DALLAS (CBS 11 NEWS) – As the Dallas County Commissioners Court convened for the first time since Commissioner John Wiley Price and three others were arrested and charged in a federal corruption probe, it was business as usual. Extra security was noticeable — but the expected crowds and heightened controversy never materialized. Still, the indictment was not being ignored.
“What has taken place here has shaken the very foundation of this institution,” District 2 Commissioner Mike Cantrell said. “It goes directly opposite of what the public expects from their government. They want to know that there’s a level playing field, and they can trust and have confidence in their government that they’re going to do the right thing.”
Cantrell, a frequent Price adversary on the court, acknowledges that Commissioner Price is innocent until proven guilty. But, the republican still says the county cannot wait until the trial to address public perceptions of dishonesty in county business dealings.
“So, we need to look at different ways we can effect change regarding procurement.”
Last month, Commissioner Price was charged in an 11 count federal indictment accusing him of trading his influence for cash, land and cars. Price has pleaded not guilty and insists he will not resign his position. So he will remain.
“The court really doesn’t have the power to remove anyone,” explained Dallas County Judge Clay Jenkins. Instead, Jenkins says he wanted to remain focused on minimizing the distraction and continue efforts to tighten any loopholes in the county bid process.
Still, that didn’t stop Dallas County Republican Party Chair Wade Emmert from challenging the court to take action.
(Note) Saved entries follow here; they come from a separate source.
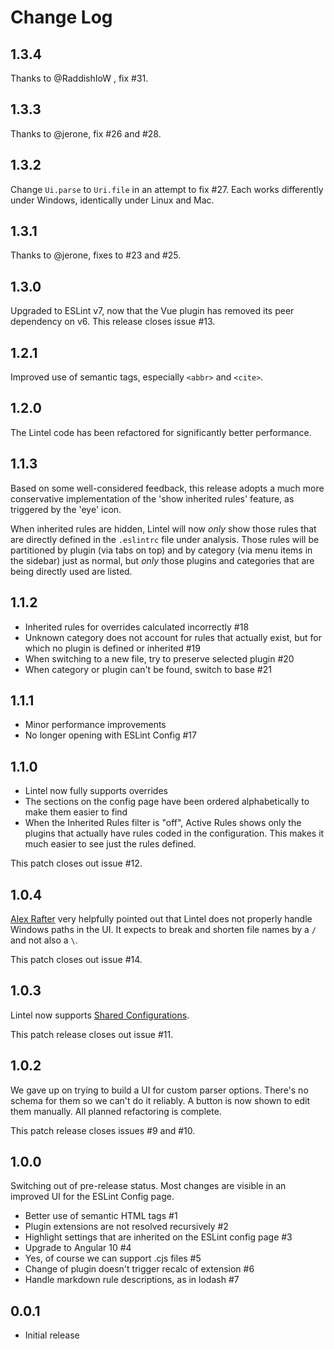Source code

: # Change Log

## 1.3.4

Thanks to @RaddishIoW , fix #31.

## 1.3.3

Thanks to @jerone, fix #26 and #28.

## 1.3.2

Change `Ui.parse` to `Uri.file` in an attempt to fix #27. Each works differently under Windows, identically under Linux and Mac.

## 1.3.1

Thanks to @jerone, fixes to #23 and #25.

## 1.3.0

Upgraded to ESLint v7, now that the Vue plugin has removed its peer dependency on v6. This release closes issue #13.

## 1.2.1

Improved use of semantic tags, especially `<abbr>` and `<cite>`.

## 1.2.0

The Lintel code has been refactored for significantly better performance.

## 1.1.3

Based on some well-considered feedback, this release adopts a much more conservative implementation of the 'show inherited rules' feature, as triggered by the 'eye' icon.

When inherited rules are hidden, Lintel will now _only_ show those rules that are directly defined in the `.eslintrc` file under analysis. Those rules will be partitioned by plugin (via tabs on top) and by category (via menu items in the sidebar) just as normal, but _only_ those plugins and categories that are being directly used are listed.

## 1.1.2

- Inherited rules for overrides calculated incorrectly #18
- Unknown category does not account for rules that actually exist, but for which no plugin is defined or inherited #19
- When switching to a new file, try to preserve selected plugin #20
- When category or plugin can't be found, switch to base #21

## 1.1.1

- Minor performance improvements
- No longer opening with ESLint Config #17

## 1.1.0

- Lintel now fully supports overrides
- The sections on the config page have been ordered alphabetically to make them easier to find
- When the Inherited Rules filter is "off", Active Rules shows only the plugins that actually have rules coded in the configuration. This makes it much easier to see just the rules defined.

This patch closes out issue #12.

## 1.0.4

[Alex Rafter](https://github.com/Alex-Rafter) very helpfully pointed out that Lintel does not properly handle Windows paths in the UI. It expects to break and shorten file names by a `/` and not also a `\`.

This patch closes out issue #14.

## 1.0.3

Lintel now supports [Shared Configurations](https://eslint.org/docs/developer-guide/shareable-configs).

This patch release closes out issue #11.

## 1.0.2

We gave up on trying to build a UI for custom parser options. There's no schema for them so we can't do it reliably. A button is now shown to edit them manually. All planned refactoring is complete.

This patch release closes issues #9 and #10.

## 1.0.0

Switching out of pre-release status. Most changes are visible in an improved UI for the ESLint Config page.

- Better use of semantic HTML tags #1
- Plugin extensions are not resolved recursively #2
- Highlight settings that are inherited on the ESLint config page #3
- Upgrade to Angular 10 #4
- Yes, of course we can support .cjs files #5
- Change of plugin doesn't trigger recalc of extension #6
- Handle markdown rule descriptions, as in lodash #7

## 0.0.1

- Initial release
He spoke during the public comment portion of the meeting, and called for there, as he has previously, for Commissioner Price to step down.
“I don’t think this Commissioners Court should sit idly by while Commissioner Price continues to hold the position of trust and influence that he’s alleged to have betrayed,” he said.
Price appeared unmoved by the comments – showing no reaction to calls for his resignation, or to support from speakers who argued that he is being targeted for his outspoken, unapologetic advocacy for the poor and people of color.
Meanwhile, Commissioner Cantrell told CBS 11 News that he is working on a resolution of some sort to express his displeasure —even while acknowledging that the move cannot remove Price from his position.
“It may be symbolic,” Cantrell admitted, “but it also sends a message that we expect a lot of our elected officials. And we set that bar high.”
Price could be forced out of Commissioners Court if he is convicted.